-- SUPPLIED MATERIAL follows --

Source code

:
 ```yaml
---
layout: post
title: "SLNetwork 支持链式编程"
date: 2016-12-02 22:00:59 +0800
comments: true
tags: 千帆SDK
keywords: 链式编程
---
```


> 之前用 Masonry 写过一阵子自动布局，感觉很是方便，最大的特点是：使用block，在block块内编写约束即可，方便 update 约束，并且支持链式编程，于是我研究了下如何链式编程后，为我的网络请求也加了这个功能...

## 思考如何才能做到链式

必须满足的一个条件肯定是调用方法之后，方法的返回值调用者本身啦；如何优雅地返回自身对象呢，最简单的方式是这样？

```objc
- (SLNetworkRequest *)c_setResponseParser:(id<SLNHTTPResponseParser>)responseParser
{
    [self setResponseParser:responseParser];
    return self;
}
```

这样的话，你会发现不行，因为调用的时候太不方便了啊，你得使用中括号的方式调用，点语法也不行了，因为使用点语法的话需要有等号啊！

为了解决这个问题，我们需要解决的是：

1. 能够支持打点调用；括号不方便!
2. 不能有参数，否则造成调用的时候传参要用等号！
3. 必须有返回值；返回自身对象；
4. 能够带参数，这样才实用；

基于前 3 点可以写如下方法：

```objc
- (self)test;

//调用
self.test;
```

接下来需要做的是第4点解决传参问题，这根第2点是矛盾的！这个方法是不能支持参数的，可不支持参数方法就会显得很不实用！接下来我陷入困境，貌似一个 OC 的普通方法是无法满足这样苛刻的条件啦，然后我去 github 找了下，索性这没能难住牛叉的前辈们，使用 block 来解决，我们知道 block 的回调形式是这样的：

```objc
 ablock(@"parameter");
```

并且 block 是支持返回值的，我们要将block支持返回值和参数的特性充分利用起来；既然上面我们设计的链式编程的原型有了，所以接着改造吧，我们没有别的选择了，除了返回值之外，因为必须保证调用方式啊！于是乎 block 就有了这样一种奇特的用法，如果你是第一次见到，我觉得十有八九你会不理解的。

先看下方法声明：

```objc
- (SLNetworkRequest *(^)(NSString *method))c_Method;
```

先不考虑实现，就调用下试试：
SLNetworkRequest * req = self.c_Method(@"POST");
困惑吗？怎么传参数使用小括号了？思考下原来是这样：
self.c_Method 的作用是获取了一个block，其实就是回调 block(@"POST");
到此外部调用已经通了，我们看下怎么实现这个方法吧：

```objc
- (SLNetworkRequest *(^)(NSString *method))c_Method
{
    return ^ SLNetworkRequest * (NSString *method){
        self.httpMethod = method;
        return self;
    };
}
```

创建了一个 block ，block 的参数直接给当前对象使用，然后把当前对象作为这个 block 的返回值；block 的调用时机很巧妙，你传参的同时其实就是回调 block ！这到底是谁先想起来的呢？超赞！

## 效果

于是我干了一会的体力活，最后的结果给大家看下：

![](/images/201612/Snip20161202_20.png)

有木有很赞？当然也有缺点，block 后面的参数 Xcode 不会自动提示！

-- SUPPLIED MATERIAL concluded --

## ACTION ITEM
With the line containing "2. 不能有参数，否则造成调用的时候传参要用等号！" as the last one, please set down exactly the lines of the records above from their very first line, and nothing more.

## WRITTEN RESPONSE
Source code

:
 ```yaml
---
layout: post
title: "SLNetwork 支持链式编程"
date: 2016-12-02 22:00:59 +0800
comments: true
tags: 千帆SDK
keywords: 链式编程
---
```


> 之前用 Masonry 写过一阵子自动布局，感觉很是方便，最大的特点是：使用block，在block块内编写约束即可，方便 update 约束，并且支持链式编程，于是我研究了下如何链式编程后，为我的网络请求也加了这个功能...

## 思考如何才能做到链式

必须满足的一个条件肯定是调用方法之后，方法的返回值调用者本身啦；如何优雅地返回自身对象呢，最简单的方式是这样？

```objc
- (SLNetworkRequest *)c_setResponseParser:(id<SLNHTTPResponseParser>)responseParser
{
    [self setResponseParser:responseParser];
    return self;
}
```

这样的话，你会发现不行，因为调用的时候太不方便了啊，你得使用中括号的方式调用，点语法也不行了，因为使用点语法的话需要有等号啊！

为了解决这个问题，我们需要解决的是：

1. 能够支持打点调用；括号不方便!
2. 不能有参数，否则造成调用的时候传参要用等号！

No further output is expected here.